O nowym filmie Cristophera Nolana wciąż wiemy bardzo niewiele, co tylko podgrzewa atmosferę wokół tajemniczej produkcji z Robertem Pattinsonem w roli głównej. Obok przyszłego Batmana, na ekranie zobaczymy także Michaela Caine’a, Aarona Taylor-Johnsona czy Kennetha Branagha. Reżyser chwali się, że to jego najambitniejszy projekt, zdjęcia kręcono w siedmiu krajach, a do niektórych scen wybudowano ogromne scenografie. Pozostaje tylko czekać na letni powiew prestiżu od twórcy „Memento” (2000).
data polskiej premiery: 17. lipca
#„West Side Story”
Moda na odświeżanie klasyków zagościła w kinie już na dobre. Po sprawdzone tytuły sięgają także uznani reżyserzy - Steven Spielberg zaprezentuje w przyszłym roku własną wersję legendarnego musicalu z początku lat 60., który zdobył aż 10 Oscarów. Parę kochanków z konkurencyjnych gangów zagrają Ansel Elgort, gwiazda „Baby Driver” (2017) i debiutująca na dużym ekranie Rachel Zegler. W remake’u zobaczymy ponadto m.in. Ritę Moreno, 86-letnią dziś aktorkę, która wystąpiła także w pierwowzorze z 1961 roku.
data polskiej premiery: 18. grudnia
#”Diuna”
Do ekranizacji bestselleru Franka Herberta przymierzało się już wielu reżyserów, w tym Ridley Scott i Alejandro Jodorovsky.

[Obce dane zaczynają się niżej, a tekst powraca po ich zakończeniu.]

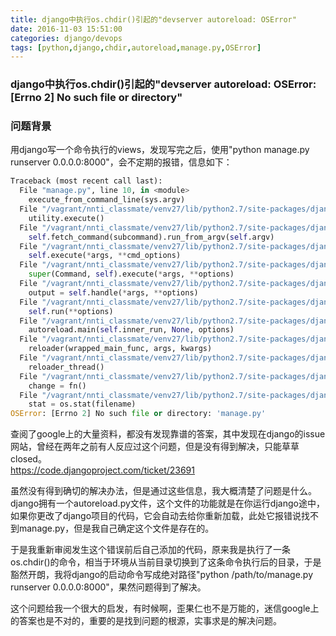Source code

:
 ```yaml
---
title: django中执行os.chdir()引起的"devserver autoreload: OSError"
date: 2016-11-03 15:51:00
categories: django/devops
tags: [python,django,chdir,autoreload,manage.py,OSError]
---
```

### django中执行os.chdir()引起的"devserver autoreload: OSError: [Errno 2] No such file or directory"

### 问题背景
用django写一个命令执行的views，发现写完之后，使用"python manage.py runserver 0.0.0.0:8000"，会不定期的报错，信息如下：
``` python
Traceback (most recent call last):
  File "manage.py", line 10, in <module>
    execute_from_command_line(sys.argv)
  File "/vagrant/nnti_classmate/venv27/lib/python2.7/site-packages/django/core/management/__init__.py", line 338, in execute_from_command_line
    utility.execute()
  File "/vagrant/nnti_classmate/venv27/lib/python2.7/site-packages/django/core/management/__init__.py", line 330, in execute
    self.fetch_command(subcommand).run_from_argv(self.argv)
  File "/vagrant/nnti_classmate/venv27/lib/python2.7/site-packages/django/core/management/base.py", line 390, in run_from_argv
    self.execute(*args, **cmd_options)
  File "/vagrant/nnti_classmate/venv27/lib/python2.7/site-packages/django/core/management/commands/runserver.py", line 49, in execute
    super(Command, self).execute(*args, **options)
  File "/vagrant/nnti_classmate/venv27/lib/python2.7/site-packages/django/core/management/base.py", line 441, in execute
    output = self.handle(*args, **options)
  File "/vagrant/nnti_classmate/venv27/lib/python2.7/site-packages/django/core/management/commands/runserver.py", line 88, in handle
    self.run(**options)
  File "/vagrant/nnti_classmate/venv27/lib/python2.7/site-packages/django/core/management/commands/runserver.py", line 97, in run
    autoreload.main(self.inner_run, None, options)
  File "/vagrant/nnti_classmate/venv27/lib/python2.7/site-packages/django/utils/autoreload.py", line 323, in main
    reloader(wrapped_main_func, args, kwargs)
  File "/vagrant/nnti_classmate/venv27/lib/python2.7/site-packages/django/utils/autoreload.py", line 289, in python_reloader
    reloader_thread()
  File "/vagrant/nnti_classmate/venv27/lib/python2.7/site-packages/django/utils/autoreload.py", line 265, in reloader_thread
    change = fn()
  File "/vagrant/nnti_classmate/venv27/lib/python2.7/site-packages/django/utils/autoreload.py", line 203, in code_changed
    stat = os.stat(filename)
OSError: [Errno 2] No such file or directory: 'manage.py'
```

查阅了google上的大量资料，都没有发现靠谱的答案，其中发现在django的issue网站，曾经在两年之前有人反应过这个问题，但是没有得到解决，只能草草closed。  
https://code.djangoproject.com/ticket/23691

虽然没有得到确切的解决办法，但是通过这些信息，我大概清楚了问题是什么。django拥有一个autoreload.py文件，这个文件的功能就是在你运行django途中，如果你更改了django项目的代码，它会自动去给你重新加载，此处它报错说找不到manage.py，但是我自己确定这个文件是存在的。  

于是我重新审阅发生这个错误前后自己添加的代码，原来我是执行了一条os.chdir()的命令，相当于环境从当前目录切换到了这条命令执行后的目录，于是豁然开朗，我将django的启动命令写成绝对路径"python /path/to/manage.py runserver 0.0.0.0:8000"，果然问题得到了解决。  

这个问题给我一个很大的启发，有时候啊，歪果仁也不是万能的，迷信google上的答案也是不对的，重要的是找到问题的根源，实事求是的解决问题。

Dotąd dokonał tego jedynie David Lynch, jednak jego adaptacja okazała się finansowym fiaskiem i być może jedynym niespełnionym filmem w karierze. Miejmy nadzieję, że losy „Diuny” wg Denisa Villeneuve’a potoczą się zupełnie inaczej. A są ku temu przesłanki – Timothée Chalamet i Oscar Isaac w obsadzie, za obsypany gwiezdnym piaskiem soundtrack odpowiada zaś Hans Zimmer. No i doskonale przyjęty „Blade Runner 2049” (2017), który dowodzi, że Kanadyjczyk całkiem nieźle radzi sobie w starciu z legendami, jak i w nieziemskich przestrzeniach.
data polskiej premiery: 18. grudnia
Monika Żelazko
*Lista uwzględnia wyłącznie tytuły, dla których ogłoszono już datę polskiej premiery.